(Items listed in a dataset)

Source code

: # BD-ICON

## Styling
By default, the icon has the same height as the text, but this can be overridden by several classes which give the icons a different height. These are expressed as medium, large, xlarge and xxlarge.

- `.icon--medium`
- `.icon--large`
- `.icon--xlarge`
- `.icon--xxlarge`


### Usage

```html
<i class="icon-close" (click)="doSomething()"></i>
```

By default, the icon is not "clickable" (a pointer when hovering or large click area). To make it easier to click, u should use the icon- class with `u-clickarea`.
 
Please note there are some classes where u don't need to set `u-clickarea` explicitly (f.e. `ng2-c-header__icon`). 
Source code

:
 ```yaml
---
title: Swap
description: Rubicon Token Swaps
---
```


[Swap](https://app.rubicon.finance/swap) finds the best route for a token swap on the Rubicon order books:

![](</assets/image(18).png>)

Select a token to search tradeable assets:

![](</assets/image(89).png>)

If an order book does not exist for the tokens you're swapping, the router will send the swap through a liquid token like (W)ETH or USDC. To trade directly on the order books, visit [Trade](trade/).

◆ **Exercise**:
Tell how many lines in the records above contain "clickarea", giving the number and no other words.

◆ **Task response**:
2